Britannicus Stone : The Shining Stones of the British Isles

It was the Romans who first appreciated the beauty of the hard, polishable limestones of the British Isles and used it in their mansions and temples. It is in deference to that provenance that Orlando Boyne has called his company Britannicus Stone as he makes Britain’s own ‘marmi’ commercially available again.

There is nothing more exquisite or exclusive than the polished stones of the British Isles. And now a rapidly growing range of them is being made available by a company called Britannicus Stone that has been established by Orlando Boyne with Roger Downing as Managing Director.

Britannicus was established with the idea of making British stone available to clients however they want it, with Britannicus having as much or as little input to the design, processing and installation as the customer requires.

“It’s us tailoring our services to what the clients want. Instead of us saying this is what we do, we are saying what would you like us to do,” says Roger Downing.

Britannicus launched with a range of 12 polished stones at Galleria, an art gallery just off Pall Mall, and plan to have twice that number available before this year is out.

The range currently available consists mostly of hard limestones, including Swaledale Fossil, Salterwath, Pooil Vaaish from the Isle of Man, Hopton Old White from the Beelow Beds, Eskett Black, Red and Light Vein, and Frosterley Marble from County Durham. There is Ashburton, Moorcroft and Stoneycombe from Devon, Hampole from Yorkshire, Blue Lias from Somerset, Mendip Marble, a brecciated granite from Cornwall and from Ball Eye Quarry in Derbyshire a limestone with a blue fluorite vein. Britannicus hope their existing range will soon be joined by Labradorites, Gneiss and the true metamorphic marble from Ledmore in Scotland.

In the meantime, the company has this month (June) moved into a new 100m2 showroom in Chelsea Wharf. The area is already a hotbed of outlets for the height of fashion in interior design and on the stone side includes the studios of Paris Ceramics by DeFerranti, Marble Gallery and Steve Charles, with other big names showing an interest in moving in. Orlando Boyne, whose idea Britannicus Stone was, believes the British stones can more than hold their own against the imports.

Orlando will be familiar to many in the stone industry. He ran Stanleys Quarry in Gloucester for many years and was then invited to establish an English stone range for the leading Steve Charles brand. He introduced Swaledale and Salterwath to Steve Charles before the recession brought that move to a premature conclusion.

What spurred him on to continue with the idea was an article he read on the internet entitled Shining Stones: Britain’s Native ‘Marbles’, written by Graham Lott and David Smith of the British Geological Survey. It made Orlando realise what a diversity of polishable stones the British Isles has and he set about sourcing some of them, joining forces with Roger Downing, who has run a diverse portfolio of businesses. Roger runs the business side of the enterprise and raised the money needed from venture capital to get the project off the ground.

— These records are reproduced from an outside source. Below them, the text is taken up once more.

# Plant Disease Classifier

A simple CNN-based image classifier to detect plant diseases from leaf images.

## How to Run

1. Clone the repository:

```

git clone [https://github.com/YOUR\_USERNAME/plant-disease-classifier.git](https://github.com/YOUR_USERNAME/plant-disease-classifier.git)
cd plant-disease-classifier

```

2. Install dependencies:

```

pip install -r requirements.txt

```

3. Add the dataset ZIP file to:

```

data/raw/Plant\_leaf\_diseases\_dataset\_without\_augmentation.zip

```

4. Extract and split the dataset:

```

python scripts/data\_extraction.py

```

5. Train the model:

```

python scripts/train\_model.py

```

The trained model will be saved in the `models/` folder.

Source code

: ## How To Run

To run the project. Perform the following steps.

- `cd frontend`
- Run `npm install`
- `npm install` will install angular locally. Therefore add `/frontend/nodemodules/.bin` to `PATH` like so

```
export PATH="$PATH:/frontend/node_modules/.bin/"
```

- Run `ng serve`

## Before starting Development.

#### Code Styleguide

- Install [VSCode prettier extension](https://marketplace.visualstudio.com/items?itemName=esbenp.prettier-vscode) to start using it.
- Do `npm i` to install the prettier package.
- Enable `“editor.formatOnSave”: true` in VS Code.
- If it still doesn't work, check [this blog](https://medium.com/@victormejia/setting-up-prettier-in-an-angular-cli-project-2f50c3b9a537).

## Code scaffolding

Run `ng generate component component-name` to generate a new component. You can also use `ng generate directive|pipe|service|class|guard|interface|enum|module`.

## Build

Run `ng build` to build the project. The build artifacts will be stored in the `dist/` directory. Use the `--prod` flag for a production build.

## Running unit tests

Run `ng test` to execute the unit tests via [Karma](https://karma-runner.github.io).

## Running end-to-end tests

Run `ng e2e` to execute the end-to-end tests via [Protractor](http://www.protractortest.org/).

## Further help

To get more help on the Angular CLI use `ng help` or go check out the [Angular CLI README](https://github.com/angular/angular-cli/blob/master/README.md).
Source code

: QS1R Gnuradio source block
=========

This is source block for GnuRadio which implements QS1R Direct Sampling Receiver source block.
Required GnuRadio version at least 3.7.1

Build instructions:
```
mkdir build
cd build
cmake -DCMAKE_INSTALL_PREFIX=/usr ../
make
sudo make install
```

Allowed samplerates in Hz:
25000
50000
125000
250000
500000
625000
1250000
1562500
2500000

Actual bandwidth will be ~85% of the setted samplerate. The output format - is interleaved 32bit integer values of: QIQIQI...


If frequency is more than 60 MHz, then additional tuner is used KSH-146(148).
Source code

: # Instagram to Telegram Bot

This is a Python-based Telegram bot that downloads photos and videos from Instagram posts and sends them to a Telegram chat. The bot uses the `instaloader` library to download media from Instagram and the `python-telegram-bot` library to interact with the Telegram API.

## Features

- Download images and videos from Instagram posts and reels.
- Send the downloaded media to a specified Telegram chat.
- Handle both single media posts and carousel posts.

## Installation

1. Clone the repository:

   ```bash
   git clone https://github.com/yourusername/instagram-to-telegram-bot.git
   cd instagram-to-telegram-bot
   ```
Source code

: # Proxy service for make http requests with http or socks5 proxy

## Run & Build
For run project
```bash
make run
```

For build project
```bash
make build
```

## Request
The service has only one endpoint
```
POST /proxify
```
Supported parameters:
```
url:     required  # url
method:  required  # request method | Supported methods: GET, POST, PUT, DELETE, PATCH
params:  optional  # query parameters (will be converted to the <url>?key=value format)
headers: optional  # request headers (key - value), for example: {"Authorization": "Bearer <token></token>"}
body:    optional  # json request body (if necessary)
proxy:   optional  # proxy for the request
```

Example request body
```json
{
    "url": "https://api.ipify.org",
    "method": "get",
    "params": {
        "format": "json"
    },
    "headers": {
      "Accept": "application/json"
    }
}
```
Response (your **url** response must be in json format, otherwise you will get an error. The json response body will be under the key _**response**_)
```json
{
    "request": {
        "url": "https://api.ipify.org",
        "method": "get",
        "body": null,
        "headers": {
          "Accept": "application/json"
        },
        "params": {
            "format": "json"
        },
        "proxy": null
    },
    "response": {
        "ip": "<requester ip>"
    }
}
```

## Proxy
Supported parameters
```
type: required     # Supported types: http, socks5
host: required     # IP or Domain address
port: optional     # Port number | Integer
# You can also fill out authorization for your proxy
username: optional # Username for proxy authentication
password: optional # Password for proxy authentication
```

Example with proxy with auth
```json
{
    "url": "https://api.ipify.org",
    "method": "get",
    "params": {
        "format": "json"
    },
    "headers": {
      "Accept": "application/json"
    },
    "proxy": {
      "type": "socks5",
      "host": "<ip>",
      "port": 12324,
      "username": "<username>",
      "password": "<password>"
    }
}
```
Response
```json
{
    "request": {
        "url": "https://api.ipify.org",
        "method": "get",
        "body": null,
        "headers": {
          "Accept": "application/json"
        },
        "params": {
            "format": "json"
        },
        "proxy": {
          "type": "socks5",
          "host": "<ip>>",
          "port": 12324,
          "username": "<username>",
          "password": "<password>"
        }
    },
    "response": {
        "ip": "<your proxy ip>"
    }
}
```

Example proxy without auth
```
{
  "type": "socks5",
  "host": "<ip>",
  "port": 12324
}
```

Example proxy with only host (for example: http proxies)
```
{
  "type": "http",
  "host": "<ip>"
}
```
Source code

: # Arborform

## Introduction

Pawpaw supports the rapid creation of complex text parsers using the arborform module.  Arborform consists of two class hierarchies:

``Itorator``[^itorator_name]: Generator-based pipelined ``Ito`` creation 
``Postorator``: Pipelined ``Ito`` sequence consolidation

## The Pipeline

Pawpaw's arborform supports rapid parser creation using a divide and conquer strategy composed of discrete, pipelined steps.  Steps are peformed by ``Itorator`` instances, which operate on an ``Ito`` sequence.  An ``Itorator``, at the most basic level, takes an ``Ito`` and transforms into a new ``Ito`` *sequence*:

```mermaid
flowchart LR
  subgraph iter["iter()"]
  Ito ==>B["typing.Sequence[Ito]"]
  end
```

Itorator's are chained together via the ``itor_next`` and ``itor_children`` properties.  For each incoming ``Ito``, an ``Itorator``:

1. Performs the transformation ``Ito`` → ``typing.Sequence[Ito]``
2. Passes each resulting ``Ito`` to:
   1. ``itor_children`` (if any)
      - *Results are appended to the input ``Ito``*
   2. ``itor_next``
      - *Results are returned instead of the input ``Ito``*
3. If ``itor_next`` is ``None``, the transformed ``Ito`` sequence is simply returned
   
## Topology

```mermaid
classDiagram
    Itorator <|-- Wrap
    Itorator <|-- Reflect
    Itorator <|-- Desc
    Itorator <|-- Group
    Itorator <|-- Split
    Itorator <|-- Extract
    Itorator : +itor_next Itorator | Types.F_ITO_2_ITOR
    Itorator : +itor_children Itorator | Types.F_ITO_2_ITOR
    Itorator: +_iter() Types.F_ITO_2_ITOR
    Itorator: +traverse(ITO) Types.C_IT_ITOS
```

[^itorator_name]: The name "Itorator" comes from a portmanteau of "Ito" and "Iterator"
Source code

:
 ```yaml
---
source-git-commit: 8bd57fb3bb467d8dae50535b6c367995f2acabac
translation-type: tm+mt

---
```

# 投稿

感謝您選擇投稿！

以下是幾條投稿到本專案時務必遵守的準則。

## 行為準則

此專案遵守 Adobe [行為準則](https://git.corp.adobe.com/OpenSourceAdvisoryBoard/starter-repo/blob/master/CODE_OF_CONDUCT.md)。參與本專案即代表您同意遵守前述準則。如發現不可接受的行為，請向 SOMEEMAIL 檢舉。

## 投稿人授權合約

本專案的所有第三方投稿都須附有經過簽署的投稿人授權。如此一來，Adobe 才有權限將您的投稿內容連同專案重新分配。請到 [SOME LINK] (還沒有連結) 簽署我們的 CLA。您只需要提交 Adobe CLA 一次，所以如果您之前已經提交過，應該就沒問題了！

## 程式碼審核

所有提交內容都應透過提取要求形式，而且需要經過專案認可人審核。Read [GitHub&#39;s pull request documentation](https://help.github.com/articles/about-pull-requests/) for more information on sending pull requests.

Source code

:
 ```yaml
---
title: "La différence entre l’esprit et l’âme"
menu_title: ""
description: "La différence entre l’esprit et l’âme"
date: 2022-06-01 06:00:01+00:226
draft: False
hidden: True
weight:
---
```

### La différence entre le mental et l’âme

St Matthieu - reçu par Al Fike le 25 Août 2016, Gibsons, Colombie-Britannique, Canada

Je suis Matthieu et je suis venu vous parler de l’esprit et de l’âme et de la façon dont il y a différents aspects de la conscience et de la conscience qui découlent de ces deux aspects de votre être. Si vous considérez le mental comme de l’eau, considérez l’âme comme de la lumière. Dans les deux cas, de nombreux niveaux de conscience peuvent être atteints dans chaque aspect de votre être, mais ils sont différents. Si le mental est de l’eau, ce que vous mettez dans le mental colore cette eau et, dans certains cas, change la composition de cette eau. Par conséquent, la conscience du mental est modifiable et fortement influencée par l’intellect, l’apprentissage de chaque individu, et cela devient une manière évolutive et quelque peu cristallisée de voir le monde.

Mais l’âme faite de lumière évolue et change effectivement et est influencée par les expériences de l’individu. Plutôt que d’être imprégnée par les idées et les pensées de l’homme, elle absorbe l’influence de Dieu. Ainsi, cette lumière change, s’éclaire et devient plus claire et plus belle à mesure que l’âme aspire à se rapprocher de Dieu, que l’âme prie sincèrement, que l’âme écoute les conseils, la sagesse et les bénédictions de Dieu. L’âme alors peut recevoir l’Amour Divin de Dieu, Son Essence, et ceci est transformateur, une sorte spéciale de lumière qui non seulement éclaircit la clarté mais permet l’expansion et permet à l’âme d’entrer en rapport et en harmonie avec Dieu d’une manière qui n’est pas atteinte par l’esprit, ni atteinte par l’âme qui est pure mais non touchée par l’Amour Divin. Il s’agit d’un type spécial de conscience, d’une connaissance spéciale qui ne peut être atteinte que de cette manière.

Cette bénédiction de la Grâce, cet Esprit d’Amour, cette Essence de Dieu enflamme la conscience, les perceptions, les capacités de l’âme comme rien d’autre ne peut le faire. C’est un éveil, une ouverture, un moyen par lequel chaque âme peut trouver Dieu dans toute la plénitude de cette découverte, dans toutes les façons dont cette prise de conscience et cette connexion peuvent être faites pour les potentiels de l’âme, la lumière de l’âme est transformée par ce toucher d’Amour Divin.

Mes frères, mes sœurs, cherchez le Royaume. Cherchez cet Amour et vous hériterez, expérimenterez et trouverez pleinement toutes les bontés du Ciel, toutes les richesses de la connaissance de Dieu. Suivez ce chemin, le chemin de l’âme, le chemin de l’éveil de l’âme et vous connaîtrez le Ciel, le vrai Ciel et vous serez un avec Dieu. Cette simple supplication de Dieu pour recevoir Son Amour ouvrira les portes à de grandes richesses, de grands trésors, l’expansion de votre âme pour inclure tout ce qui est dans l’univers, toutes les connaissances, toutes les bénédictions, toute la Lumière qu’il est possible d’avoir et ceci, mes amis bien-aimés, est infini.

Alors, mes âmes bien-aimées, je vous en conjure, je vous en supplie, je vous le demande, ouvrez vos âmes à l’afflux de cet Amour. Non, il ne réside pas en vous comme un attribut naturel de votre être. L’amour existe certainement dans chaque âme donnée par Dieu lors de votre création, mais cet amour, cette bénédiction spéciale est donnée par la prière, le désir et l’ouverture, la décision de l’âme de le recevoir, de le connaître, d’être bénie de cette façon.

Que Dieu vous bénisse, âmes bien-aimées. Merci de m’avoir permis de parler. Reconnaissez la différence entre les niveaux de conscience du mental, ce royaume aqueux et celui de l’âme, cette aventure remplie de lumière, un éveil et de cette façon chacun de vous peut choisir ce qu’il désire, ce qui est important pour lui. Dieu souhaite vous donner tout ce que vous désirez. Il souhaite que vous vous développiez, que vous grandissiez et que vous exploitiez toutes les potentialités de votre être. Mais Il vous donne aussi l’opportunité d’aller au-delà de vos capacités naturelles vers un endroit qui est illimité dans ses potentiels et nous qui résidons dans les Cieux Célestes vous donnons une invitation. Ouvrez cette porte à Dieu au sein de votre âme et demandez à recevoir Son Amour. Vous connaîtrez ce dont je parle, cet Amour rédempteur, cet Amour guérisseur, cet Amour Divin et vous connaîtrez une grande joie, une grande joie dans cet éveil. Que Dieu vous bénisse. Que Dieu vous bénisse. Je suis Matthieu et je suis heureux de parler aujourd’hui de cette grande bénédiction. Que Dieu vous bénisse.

The geology of the UK and its planning regulations have combined to thwart some of the previous attempts by others to offer a range of polished British stones. But Orlando believes Britannicus has overcome the main obstacles. For a start, it is sending blocks of the stone to Italy to be processed. “It’s in their genes,” says Orlando. “In Carrara and Verona they understand stone.”

The Italians have the latest high productivity high technology to process stone, as well as knowledgable people to operate the machines, so waste is reduced. They don’t always understand the limitations on UK production (planning only allows 200 tonnes of the Britannicus Anglesey Marble to be extracted each year, for example) but they accommodate it.

Difficulties of supply and processing impact on the price of the finished stone but Britannicus is specifically not trying to appeal to the price sensitive mass market. Orlando believes the skills being used by Britannicus can make the stone available at a better price than most could achieve, but the company is promoting the rarity of the product, not its price, to appeal to the kind of people who buy their diamonds by the carat.

And even that was not rare enough for one customer. She wanted to buy the whole block of Anglesey Marble being used for her bathroom just so that what was left over would not appear in anyone else’s home.

London has a higher concentration of clients at that level than anywhere else in Britain, which was why Britannicus had to be based there. Such clients originate from all over the world, which is already showing a promise of opening export markets for Britannicus – there have been enquiries for what Roger Downing describes as “high, high, high end apartments” in New York and Monterrey in Mexico. The enquiries have come from architects with practices in London, several of which have asked for samples of the British stones to add to their materials libraries.

“We have been to see a lot of architects and many of them have bought into the idea of using British materials,” says Orlando. Even those who do not buy into it initially change their minds when they see the slabs available from Britannicus.